Сопоставляя библейские и гомеровские тексты, Э. Ауэрбах также замечает, что у людей в библейских рассказах «больше глубины во времени, в судьбах и в сознании; хотя их обычно до конца занимает то или иное происходящее событие, но они никогда не предаются ему без остатка, так, чтобы забыть о том, что было с ними прежде и в других местах; их мысли и чувства многослойнее, запутаннее, переплетеннее.

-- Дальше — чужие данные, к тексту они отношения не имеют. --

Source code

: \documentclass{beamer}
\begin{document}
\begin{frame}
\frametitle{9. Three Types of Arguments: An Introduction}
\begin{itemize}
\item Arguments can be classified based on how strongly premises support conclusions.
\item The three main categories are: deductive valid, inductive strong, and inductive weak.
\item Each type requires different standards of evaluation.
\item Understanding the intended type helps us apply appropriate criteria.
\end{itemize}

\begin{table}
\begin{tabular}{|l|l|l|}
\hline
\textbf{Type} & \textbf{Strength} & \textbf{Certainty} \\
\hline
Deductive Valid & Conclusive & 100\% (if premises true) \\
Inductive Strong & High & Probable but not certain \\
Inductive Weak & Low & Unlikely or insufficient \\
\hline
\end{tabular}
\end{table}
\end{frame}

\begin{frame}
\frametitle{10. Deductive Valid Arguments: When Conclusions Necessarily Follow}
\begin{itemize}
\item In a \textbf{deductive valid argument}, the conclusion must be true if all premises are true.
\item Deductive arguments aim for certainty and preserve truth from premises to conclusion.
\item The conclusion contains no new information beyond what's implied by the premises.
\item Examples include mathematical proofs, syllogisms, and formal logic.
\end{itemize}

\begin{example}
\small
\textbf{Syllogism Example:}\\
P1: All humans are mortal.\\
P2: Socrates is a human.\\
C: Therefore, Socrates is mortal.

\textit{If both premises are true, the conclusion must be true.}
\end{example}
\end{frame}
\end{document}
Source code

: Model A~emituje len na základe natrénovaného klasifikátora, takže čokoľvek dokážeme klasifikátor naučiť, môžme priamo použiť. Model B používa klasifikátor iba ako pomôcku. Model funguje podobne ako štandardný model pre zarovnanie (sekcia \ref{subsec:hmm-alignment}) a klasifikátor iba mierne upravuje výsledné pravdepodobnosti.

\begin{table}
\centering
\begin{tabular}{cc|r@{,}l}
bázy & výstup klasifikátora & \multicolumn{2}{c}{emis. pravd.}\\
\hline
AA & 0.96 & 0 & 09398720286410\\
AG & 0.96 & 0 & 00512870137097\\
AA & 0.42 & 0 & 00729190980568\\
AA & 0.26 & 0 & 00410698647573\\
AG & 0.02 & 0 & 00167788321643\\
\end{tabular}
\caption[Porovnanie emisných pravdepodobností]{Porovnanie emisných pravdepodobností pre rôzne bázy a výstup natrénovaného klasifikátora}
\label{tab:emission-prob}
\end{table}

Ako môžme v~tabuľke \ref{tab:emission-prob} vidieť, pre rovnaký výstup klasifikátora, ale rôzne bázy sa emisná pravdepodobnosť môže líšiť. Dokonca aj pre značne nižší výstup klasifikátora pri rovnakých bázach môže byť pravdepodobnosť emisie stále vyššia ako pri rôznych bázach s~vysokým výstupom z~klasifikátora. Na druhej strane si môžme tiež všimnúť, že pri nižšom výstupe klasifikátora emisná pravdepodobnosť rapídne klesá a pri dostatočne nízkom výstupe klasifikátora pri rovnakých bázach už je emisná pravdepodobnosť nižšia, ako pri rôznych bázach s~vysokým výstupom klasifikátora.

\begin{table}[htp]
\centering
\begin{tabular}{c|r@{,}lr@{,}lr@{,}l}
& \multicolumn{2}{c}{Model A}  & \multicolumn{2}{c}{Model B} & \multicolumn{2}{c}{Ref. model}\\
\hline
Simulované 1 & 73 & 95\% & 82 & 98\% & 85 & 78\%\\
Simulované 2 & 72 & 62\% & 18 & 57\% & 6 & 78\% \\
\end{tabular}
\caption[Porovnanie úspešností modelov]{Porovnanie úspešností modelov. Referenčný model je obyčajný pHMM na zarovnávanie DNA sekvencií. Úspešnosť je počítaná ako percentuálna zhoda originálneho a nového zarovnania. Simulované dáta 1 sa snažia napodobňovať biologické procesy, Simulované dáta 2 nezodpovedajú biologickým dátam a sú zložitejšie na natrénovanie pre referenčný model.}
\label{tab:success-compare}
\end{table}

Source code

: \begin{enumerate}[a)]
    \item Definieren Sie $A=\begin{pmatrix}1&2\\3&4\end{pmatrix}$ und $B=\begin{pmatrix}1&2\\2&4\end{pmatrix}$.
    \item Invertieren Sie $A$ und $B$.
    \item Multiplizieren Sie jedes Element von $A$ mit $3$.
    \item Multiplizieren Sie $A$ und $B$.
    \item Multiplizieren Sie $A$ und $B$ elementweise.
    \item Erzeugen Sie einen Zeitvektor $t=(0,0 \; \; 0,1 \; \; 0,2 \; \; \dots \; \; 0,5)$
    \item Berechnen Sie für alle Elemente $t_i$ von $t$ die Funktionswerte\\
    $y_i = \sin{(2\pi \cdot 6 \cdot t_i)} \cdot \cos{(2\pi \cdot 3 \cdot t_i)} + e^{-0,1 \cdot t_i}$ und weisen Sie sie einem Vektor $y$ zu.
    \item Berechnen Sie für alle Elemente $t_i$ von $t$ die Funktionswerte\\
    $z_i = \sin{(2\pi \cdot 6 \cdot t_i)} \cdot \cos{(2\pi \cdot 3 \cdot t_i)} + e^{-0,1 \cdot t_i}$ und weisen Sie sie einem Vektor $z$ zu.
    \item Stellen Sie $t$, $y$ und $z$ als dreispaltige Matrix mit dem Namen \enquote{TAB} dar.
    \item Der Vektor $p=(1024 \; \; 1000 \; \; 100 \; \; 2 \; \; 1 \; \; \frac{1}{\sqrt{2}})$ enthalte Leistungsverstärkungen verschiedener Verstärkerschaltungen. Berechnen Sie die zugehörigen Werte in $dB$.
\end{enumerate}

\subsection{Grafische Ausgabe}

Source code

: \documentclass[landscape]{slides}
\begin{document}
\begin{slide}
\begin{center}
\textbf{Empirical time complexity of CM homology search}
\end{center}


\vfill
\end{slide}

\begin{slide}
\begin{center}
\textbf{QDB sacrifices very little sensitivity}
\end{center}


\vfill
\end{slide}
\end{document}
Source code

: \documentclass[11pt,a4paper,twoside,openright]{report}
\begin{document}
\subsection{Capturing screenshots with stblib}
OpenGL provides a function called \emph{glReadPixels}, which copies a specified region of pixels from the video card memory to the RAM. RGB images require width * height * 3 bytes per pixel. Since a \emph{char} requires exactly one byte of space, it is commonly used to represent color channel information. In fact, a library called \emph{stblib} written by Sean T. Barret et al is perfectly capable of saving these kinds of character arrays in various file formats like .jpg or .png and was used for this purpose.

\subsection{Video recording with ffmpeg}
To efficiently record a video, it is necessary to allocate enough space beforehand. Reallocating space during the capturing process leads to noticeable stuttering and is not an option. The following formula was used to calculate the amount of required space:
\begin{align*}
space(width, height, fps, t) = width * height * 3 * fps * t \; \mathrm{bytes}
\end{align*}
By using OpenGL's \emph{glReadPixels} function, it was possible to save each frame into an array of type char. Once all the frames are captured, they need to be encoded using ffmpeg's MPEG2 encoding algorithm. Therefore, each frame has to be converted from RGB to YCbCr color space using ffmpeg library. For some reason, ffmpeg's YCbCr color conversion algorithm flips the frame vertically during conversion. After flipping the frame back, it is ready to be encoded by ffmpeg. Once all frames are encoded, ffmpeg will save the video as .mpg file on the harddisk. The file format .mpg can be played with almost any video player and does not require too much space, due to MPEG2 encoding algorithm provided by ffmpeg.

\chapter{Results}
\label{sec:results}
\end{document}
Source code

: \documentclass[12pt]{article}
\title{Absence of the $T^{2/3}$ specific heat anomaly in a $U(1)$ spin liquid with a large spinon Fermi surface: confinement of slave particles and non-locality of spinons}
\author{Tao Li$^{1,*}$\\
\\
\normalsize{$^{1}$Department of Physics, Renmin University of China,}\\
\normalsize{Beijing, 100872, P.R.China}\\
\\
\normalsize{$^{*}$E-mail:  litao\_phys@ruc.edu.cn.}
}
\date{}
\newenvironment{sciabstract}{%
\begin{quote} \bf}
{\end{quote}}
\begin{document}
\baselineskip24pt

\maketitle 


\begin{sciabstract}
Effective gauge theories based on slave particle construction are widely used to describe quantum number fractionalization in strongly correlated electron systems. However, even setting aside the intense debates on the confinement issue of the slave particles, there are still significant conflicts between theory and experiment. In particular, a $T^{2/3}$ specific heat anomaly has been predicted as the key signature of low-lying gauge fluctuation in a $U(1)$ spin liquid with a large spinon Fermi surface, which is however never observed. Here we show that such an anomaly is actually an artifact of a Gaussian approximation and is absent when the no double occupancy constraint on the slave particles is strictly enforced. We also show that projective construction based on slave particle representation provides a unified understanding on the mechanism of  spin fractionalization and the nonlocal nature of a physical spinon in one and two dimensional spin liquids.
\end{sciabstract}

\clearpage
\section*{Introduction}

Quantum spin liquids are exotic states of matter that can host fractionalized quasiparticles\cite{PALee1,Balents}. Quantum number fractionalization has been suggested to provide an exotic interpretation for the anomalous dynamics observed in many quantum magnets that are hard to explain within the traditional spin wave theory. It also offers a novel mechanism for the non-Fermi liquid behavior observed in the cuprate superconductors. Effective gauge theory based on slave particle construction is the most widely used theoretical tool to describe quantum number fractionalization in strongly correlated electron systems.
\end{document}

Поступки Авраама объясняются не только тем, что случается с ним в данный момент, и не только его характером (как поступки Ахилла - его дерзкой смелостью и гордостью, а Одиссея - хитростью и умным расчетом), но и его прошлым, прежней историей; он помнит и всегда сознает, что обещал ему Бог и что из обещанного уже исполнилось, - и недра души его всколыхнулись возмущением отчаяния и надеждой; безмолвное послушание его многослойно и темно непроглядностью заднего плана... Но самое главное - это многосложность, многослойность любого человека» в библейских текстах. «Еврейским писателям удалось показать единовременно существующие слои сознания, накладывающиеся один на другой, и выразить разгорающийся между ними конфликт».
Выдающиеся фигуры Еврейской Библии «намного богаче внутренним развитием», «более нагружены историей своей жизни» и «яснее очерчены как индивидуальности, чем гомеровские герои..., ибо Бог не только создал и избрал их, но и неотступно пересоздает их, Он гнетет их, подчиняя Своей Воле, и, не разрушая самого существа, извлекает из них такие формы, каких ничем не предвещала их юность» [30].
Библейские авторы часто стремятся выразить в своих произведениях впечатление [31]; в результате в основе многих текстов Еврейской Библии, и в том числе Пятикнижия, лежит сложная метафорика, что обуславливает многозначность их восприятия (и, как следствие, возможность различных истолкований, что уловили уже кумраниты, Филон Александрийский, раннехристианские экзегеты). Особо исполнены тропами [32] поэтические произведения Еврейской Библии, в том числе Торы.
3
Одной из литературных особенностей Пятикнижия Моисеева является введение в его текст стихотворных фрагментов, а в ряде случаев переход от прозы к стихам и обратно.
Среди многочисленных поэтических произведений, включенных в Тору, упомянем, например, Песнь Ламеха (Быт. 4:23-24), Слова Ноя (Быт. 9:25-27), Завещание (Благословение) Иакова (Быт. 49:1-17), Песнь Моисея при переходе через Тростниковое море (Исх. 15:1-18, 21), цитату из Книги войн Господа (Чис. 21:14-15), Трудовую песнь при постройке колодца (Чис. 21:17-18), сатирическую песнь, направленную против Моава (Чис. 21:27-30), Провидения-притчи Валаама (Чис. 23:7-10, 18-24, Чис. 24:3-9, 15-24), Песнь Моисея (Втор. 32:1-43), Благословение Моисея (Втор. 33:2-29).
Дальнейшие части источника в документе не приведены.